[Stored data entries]
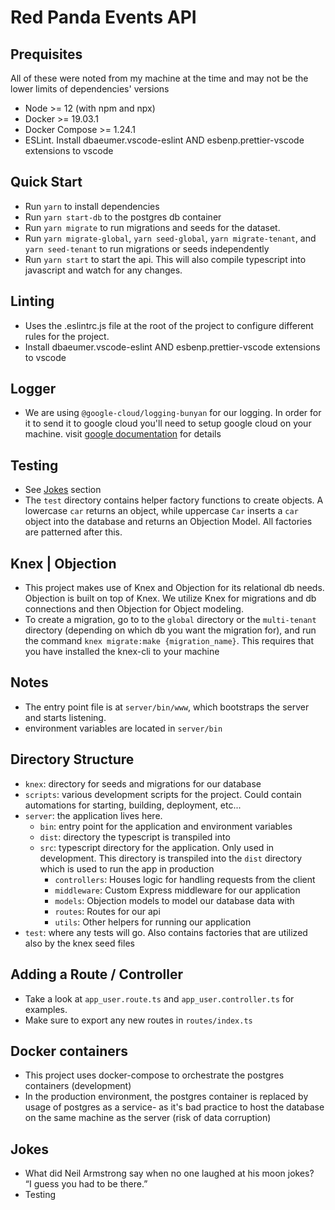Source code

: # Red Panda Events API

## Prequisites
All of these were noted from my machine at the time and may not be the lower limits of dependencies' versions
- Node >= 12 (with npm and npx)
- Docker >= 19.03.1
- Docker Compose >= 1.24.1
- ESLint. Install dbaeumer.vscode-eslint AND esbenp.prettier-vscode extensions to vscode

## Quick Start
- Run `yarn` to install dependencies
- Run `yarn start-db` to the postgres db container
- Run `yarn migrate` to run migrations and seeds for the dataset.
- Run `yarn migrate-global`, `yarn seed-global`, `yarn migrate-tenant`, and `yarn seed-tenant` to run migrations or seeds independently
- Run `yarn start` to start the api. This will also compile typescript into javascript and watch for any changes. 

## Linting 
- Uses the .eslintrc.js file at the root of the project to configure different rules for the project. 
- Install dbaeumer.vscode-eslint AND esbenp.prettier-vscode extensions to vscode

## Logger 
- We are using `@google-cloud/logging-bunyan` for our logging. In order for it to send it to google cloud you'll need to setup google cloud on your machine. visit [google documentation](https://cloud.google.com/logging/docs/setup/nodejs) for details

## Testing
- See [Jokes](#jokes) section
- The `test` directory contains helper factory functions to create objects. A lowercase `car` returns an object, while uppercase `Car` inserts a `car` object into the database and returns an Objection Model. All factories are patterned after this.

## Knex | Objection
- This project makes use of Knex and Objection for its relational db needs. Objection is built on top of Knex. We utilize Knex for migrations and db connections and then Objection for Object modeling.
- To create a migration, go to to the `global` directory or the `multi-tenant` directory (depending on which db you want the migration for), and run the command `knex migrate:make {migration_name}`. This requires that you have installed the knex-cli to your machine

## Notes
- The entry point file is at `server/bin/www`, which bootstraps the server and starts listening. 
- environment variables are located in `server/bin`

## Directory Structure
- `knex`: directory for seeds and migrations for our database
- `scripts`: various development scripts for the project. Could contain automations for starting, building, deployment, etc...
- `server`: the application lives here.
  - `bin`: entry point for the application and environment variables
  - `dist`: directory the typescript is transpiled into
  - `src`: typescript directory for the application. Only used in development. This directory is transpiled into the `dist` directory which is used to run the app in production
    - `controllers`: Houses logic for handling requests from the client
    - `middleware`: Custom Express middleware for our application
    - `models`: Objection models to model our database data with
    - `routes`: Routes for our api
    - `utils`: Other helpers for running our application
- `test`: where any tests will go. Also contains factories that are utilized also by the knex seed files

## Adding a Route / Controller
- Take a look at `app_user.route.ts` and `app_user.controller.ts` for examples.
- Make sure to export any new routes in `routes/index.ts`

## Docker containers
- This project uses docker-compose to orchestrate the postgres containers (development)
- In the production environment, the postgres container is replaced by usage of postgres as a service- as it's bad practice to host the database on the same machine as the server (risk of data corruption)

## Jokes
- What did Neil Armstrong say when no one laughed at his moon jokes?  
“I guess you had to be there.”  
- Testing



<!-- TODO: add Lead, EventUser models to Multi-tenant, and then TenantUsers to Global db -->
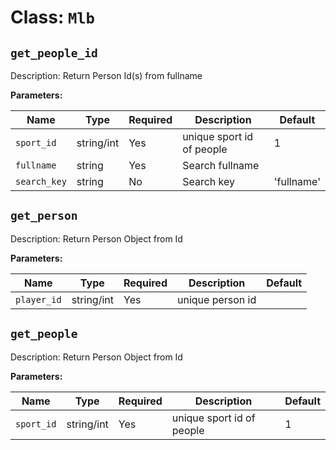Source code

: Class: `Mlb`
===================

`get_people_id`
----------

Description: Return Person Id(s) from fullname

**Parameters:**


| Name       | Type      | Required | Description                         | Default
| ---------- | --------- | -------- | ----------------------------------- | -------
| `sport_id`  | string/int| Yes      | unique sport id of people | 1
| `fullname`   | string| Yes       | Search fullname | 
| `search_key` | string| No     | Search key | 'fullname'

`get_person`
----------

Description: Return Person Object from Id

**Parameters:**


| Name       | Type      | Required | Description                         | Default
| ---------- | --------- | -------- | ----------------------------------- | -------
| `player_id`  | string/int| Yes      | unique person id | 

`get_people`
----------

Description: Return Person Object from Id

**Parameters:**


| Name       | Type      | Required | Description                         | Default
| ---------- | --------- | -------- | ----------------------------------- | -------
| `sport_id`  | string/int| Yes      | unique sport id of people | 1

Task —
Would you return the data exactly as written, without the pictures?

Result of the exercise —
Source code

: # Red Panda Events API

## Prequisites
All of these were noted from my machine at the time and may not be the lower limits of dependencies' versions
- Node >= 12 (with npm and npx)
- Docker >= 19.03.1
- Docker Compose >= 1.24.1
- ESLint. Install dbaeumer.vscode-eslint AND esbenp.prettier-vscode extensions to vscode

## Quick Start
- Run `yarn` to install dependencies
- Run `yarn start-db` to the postgres db container
- Run `yarn migrate` to run migrations and seeds for the dataset.
- Run `yarn migrate-global`, `yarn seed-global`, `yarn migrate-tenant`, and `yarn seed-tenant` to run migrations or seeds independently
- Run `yarn start` to start the api. This will also compile typescript into javascript and watch for any changes. 

## Linting 
- Uses the .eslintrc.js file at the root of the project to configure different rules for the project. 
- Install dbaeumer.vscode-eslint AND esbenp.prettier-vscode extensions to vscode

## Logger 
- We are using `@google-cloud/logging-bunyan` for our logging. In order for it to send it to google cloud you'll need to setup google cloud on your machine. visit [google documentation](https://cloud.google.com/logging/docs/setup/nodejs) for details

## Testing
- See [Jokes](#jokes) section
- The `test` directory contains helper factory functions to create objects. A lowercase `car` returns an object, while uppercase `Car` inserts a `car` object into the database and returns an Objection Model. All factories are patterned after this.

## Knex | Objection
- This project makes use of Knex and Objection for its relational db needs. Objection is built on top of Knex. We utilize Knex for migrations and db connections and then Objection for Object modeling.
- To create a migration, go to to the `global` directory or the `multi-tenant` directory (depending on which db you want the migration for), and run the command `knex migrate:make {migration_name}`. This requires that you have installed the knex-cli to your machine

## Notes
- The entry point file is at `server/bin/www`, which bootstraps the server and starts listening. 
- environment variables are located in `server/bin`

## Directory Structure
- `knex`: directory for seeds and migrations for our database
- `scripts`: various development scripts for the project. Could contain automations for starting, building, deployment, etc...
- `server`: the application lives here.
  - `bin`: entry point for the application and environment variables
  - `dist`: directory the typescript is transpiled into
  - `src`: typescript directory for the application. Only used in development. This directory is transpiled into the `dist` directory which is used to run the app in production
    - `controllers`: Houses logic for handling requests from the client
    - `middleware`: Custom Express middleware for our application
    - `models`: Objection models to model our database data with
    - `routes`: Routes for our api
    - `utils`: Other helpers for running our application
- `test`: where any tests will go. Also contains factories that are utilized also by the knex seed files

## Adding a Route / Controller
- Take a look at `app_user.route.ts` and `app_user.controller.ts` for examples.
- Make sure to export any new routes in `routes/index.ts`

## Docker containers
- This project uses docker-compose to orchestrate the postgres containers (development)
- In the production environment, the postgres container is replaced by usage of postgres as a service- as it's bad practice to host the database on the same machine as the server (risk of data corruption)

## Jokes
- What did Neil Armstrong say when no one laughed at his moon jokes?  
“I guess you had to be there.”  
- Testing



<!-- TODO: add Lead, EventUser models to Multi-tenant, and then TenantUsers to Global db -->
Source code

: Class: `Mlb`
===================

`get_people_id`
----------

Description: Return Person Id(s) from fullname

**Parameters:**


| Name       | Type      | Required | Description                         | Default
| ---------- | --------- | -------- | ----------------------------------- | -------
| `sport_id`  | string/int| Yes      | unique sport id of people | 1
| `fullname`   | string| Yes       | Search fullname | 
| `search_key` | string| No     | Search key | 'fullname'

`get_person`
----------

Description: Return Person Object from Id

**Parameters:**


| Name       | Type      | Required | Description                         | Default
| ---------- | --------- | -------- | ----------------------------------- | -------
| `player_id`  | string/int| Yes      | unique person id | 

`get_people`
----------

Description: Return Person Object from Id

**Parameters:**


| Name       | Type      | Required | Description                         | Default
| ---------- | --------- | -------- | ----------------------------------- | -------
| `sport_id`  | string/int| Yes      | unique sport id of people | 1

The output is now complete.